Our objective is to investigate maternal midtrimester plasma and amniotic fluid (AF) levels of angiopoietin-2 (Ang-2) and thrombomodulin (TM), which are involved in vascular remodelling and endothelium activation, in placental disorders including foetal growth restriction (FGR) and preeclampsia (PE). This prospective multiparametric pilot study was conducted at the Perinatology Division of Trakya University in a population undergoing genetic amniocentesis. Both AF and plasma aliquots were kept in -80 °C until ELISA assay. The pregnancies were followed up until the end of gestation in terms of obstetric results. Amniotic fluid and plasma aliquots from 127 pregnancies who underwent genetic amniocentesis between 16 and 24 weeks of gestation were analysed. During the final data evaluation, 39 were excluded with various reasons. Twelve subsequently developed FGR and 11 complicated with PE. The control group ( = 65) was consisted of women delivered >37th week with an uncomplicated outcome. The midtrimester maternal Ang-2 levels in both AF and plasma and also TM levels in plasma were found to be significantly increased in pregnancies who subsequently developed FGR or PE (< .05). The midtrimester Ang-2, which rises in both plasma and AF and the midtrimester TM, which only significantly increase in plasma compartment in PE group, as compensatory mechanism may be the precursors of placental disorders including FGR and PE.Impact Statement It is known that angiopoietin-2 (Ang-2) has important role in placental angiogenesis and vascular remodelling. TM which is a receptor for Ang-2 plays a protective role in pregnancy by preventing the uteroplacental circulation from thrombosis. The present study demonstrates that both midtrimester maternal plasma Ang-2/TM and amniotic fluid (AF) Ang-2 levels were significantly higher in PE and FGR group than uncomplicated group. Midtrimester AF TM levels were not significantly higher in PE group than the control group. In the clinical practice, high levels of midtrimester Ang-2 and TM in plasma may be used for the prediction of FGR and PE. Although amniocentesis is not practical in the clinical use, the levels of these two markers in both AF and plasma compartments may contribute to explain the pathophysiology of FGR and PE.

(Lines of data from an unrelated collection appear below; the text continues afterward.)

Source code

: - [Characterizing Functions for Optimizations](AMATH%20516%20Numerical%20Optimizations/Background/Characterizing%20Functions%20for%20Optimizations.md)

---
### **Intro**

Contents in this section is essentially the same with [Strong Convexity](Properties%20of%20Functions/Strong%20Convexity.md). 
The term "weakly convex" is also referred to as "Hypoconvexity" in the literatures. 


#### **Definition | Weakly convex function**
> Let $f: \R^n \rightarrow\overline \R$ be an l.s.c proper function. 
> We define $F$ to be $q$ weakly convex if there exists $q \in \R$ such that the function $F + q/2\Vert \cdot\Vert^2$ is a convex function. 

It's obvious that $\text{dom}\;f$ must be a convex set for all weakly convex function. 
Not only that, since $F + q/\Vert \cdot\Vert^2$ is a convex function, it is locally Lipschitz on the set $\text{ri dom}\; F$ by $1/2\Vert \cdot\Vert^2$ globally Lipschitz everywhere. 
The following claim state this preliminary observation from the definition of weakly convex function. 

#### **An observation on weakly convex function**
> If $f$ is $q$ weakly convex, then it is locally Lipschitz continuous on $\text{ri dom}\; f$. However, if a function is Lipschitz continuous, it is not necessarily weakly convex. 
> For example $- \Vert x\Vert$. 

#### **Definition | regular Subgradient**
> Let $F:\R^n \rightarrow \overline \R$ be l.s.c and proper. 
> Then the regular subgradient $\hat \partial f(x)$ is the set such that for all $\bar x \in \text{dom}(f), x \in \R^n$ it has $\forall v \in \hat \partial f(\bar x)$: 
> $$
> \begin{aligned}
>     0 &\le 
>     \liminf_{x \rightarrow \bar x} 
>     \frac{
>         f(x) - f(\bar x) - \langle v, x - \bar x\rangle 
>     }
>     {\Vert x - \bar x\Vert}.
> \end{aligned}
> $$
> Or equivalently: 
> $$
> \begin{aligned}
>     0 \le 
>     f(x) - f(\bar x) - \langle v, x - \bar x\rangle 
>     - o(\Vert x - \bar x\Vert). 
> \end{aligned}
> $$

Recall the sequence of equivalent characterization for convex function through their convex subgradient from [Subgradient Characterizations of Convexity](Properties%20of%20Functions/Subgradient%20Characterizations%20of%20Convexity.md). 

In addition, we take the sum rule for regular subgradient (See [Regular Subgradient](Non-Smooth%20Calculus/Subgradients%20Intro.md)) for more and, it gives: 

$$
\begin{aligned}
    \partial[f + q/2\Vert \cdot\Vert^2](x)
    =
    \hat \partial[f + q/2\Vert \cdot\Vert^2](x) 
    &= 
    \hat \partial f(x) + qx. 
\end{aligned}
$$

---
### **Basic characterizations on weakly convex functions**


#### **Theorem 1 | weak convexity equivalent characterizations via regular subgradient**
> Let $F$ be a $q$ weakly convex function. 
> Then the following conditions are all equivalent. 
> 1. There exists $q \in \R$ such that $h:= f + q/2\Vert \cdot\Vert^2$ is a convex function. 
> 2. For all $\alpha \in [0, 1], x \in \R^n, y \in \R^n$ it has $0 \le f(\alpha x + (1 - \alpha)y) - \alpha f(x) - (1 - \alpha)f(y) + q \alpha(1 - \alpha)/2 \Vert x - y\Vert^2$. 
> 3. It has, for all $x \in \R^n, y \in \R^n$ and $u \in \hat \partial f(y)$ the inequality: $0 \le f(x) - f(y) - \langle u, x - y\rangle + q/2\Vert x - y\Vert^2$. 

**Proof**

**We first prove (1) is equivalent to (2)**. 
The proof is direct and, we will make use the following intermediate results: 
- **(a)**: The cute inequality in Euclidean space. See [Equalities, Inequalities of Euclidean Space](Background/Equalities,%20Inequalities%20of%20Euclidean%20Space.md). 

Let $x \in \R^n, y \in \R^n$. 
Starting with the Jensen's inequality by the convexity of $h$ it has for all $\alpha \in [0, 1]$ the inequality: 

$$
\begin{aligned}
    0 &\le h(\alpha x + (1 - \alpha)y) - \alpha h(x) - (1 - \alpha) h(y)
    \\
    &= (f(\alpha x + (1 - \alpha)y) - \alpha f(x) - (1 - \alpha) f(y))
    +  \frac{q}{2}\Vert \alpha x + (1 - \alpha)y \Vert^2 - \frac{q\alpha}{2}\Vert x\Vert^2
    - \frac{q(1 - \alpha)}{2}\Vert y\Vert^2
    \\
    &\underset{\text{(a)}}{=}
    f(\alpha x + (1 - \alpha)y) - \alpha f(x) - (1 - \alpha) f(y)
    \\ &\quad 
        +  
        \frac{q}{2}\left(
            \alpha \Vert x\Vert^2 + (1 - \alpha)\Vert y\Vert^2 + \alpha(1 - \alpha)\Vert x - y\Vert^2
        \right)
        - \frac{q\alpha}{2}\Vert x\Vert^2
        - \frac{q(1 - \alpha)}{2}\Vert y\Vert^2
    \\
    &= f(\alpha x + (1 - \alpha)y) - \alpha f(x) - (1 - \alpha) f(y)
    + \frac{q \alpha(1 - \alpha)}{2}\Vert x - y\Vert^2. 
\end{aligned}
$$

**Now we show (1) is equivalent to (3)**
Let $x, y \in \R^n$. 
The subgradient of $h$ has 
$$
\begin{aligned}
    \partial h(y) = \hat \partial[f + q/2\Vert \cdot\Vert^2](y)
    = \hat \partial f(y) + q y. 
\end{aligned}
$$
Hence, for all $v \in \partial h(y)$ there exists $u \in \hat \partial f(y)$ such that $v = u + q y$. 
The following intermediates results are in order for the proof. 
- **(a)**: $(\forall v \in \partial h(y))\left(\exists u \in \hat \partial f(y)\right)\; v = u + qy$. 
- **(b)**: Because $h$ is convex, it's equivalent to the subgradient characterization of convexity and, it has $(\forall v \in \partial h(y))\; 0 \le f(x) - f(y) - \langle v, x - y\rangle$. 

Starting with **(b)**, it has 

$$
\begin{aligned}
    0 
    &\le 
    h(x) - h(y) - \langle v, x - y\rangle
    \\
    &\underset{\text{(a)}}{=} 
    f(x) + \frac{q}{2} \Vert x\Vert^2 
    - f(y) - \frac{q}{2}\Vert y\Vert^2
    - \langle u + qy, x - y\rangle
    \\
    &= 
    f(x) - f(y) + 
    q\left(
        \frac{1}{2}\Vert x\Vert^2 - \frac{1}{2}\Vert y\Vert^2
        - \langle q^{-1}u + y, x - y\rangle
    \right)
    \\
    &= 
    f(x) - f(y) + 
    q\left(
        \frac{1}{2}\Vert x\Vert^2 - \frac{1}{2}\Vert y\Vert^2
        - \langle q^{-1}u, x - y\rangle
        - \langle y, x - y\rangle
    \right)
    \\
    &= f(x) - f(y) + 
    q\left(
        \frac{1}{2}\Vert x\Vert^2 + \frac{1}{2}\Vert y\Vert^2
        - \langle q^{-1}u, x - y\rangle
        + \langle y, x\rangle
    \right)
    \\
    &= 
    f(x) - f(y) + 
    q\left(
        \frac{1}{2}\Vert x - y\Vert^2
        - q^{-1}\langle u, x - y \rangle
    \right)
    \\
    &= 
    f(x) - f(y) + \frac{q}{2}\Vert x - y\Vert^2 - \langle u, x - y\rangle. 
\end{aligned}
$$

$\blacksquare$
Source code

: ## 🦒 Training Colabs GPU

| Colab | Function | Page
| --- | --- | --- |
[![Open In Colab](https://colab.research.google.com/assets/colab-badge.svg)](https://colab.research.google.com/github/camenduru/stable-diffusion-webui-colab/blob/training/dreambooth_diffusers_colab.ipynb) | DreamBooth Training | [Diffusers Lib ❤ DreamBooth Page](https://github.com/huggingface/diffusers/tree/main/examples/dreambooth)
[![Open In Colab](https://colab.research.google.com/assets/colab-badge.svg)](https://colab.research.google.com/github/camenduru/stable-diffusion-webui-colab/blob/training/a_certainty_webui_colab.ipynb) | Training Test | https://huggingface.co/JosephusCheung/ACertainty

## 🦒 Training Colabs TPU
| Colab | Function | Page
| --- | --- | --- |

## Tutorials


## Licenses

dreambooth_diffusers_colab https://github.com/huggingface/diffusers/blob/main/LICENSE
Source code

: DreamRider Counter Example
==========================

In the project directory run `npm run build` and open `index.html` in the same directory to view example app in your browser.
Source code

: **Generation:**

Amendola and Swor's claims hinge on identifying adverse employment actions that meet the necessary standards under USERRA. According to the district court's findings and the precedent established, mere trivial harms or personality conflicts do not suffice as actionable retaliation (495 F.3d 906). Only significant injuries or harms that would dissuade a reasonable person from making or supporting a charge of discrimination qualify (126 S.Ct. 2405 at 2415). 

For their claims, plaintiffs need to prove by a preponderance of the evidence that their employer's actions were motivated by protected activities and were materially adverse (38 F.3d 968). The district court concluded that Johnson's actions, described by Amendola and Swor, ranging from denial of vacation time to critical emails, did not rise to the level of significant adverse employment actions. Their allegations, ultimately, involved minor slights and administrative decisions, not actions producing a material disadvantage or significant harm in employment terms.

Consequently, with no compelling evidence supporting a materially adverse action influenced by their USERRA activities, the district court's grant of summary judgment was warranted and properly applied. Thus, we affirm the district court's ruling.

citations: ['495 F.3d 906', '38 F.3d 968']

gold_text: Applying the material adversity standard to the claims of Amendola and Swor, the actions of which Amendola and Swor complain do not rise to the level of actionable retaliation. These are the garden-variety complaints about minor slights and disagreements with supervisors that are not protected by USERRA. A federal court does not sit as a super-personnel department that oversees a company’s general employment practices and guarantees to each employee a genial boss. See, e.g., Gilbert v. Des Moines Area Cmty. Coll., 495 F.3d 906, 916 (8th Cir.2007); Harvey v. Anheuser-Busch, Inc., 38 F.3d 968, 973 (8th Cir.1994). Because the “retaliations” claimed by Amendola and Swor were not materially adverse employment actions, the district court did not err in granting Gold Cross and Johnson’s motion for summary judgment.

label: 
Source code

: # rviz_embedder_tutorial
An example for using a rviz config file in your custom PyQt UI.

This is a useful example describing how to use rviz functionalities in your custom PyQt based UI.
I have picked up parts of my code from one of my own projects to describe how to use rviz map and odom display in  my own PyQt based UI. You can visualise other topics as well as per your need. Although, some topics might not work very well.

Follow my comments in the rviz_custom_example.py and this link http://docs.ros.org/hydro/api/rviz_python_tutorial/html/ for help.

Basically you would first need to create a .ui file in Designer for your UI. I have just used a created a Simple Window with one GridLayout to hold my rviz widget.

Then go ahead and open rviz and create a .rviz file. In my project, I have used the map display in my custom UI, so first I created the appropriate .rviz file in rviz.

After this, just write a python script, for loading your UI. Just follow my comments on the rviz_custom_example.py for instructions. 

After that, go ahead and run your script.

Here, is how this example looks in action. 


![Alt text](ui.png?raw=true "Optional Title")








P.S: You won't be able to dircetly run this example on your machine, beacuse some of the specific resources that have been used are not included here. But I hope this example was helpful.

我们的目的是研究在包括胎儿生长受限(FGR)和子痫前期(PE)在内的胎盘疾病中,参与血管重塑和内皮细胞激活的血管生成素-2(Ang-2)和血栓调节蛋白(TM)在母体中期血浆和羊水(AF)中的水平。这项前瞻性多参数初步研究是在特拉基亚大学围产期部门在接受遗传羊膜穿刺术的人群中进行的。将 AF 和血浆等分试样保持在-80°C,直到 ELISA 测定。根据产科结果,监测妊娠直至妊娠末期。分析了 127 例在妊娠 16 至 24 周期间接受遗传羊膜穿刺术的妊娠的羊水和血浆等分试样。在最终数据评估中,由于各种原因排除了 39 例。随后有 12 例发展为 FGR,11 例并发 PE。对照组(n=65)由在无并发症的情况下分娩超过 37 周的妇女组成。随后发展为 FGR 或 PE 的妊娠中,AF 和血浆中的母体中期 Ang-2 水平以及血浆中的 TM 水平均显着升高(<0.05)。中期 Ang-2 在血浆和 AF 中升高,中期 TM 在 PE 组中仅在血浆隔室中显着升高,作为代偿机制,可能是包括 FGR 和 PE 在内的胎盘疾病的前兆。
影响陈述
已知血管生成素-2(Ang-2)在胎盘血管生成和血管重塑中起重要作用。TM 是 Ang-2 的受体,通过防止子宫胎盘循环血栓形成,在妊娠中起保护作用。本研究表明,PE 和 FGR 组的母体中期血浆 Ang-2/TM 和羊水(AF)Ang-2 水平均显着高于对照组。PE 组的中期 AF TM 水平与对照组相比没有显着升高。在临床实践中,中期血浆 Ang-2 和 TM 水平升高可能用于预测 FGR 和 PE。尽管羊膜穿刺术在临床应用中并不实用,但这两种标志物在 AF 和血浆隔室中的水平可能有助于解释 FGR 和 PE 的病理生理学。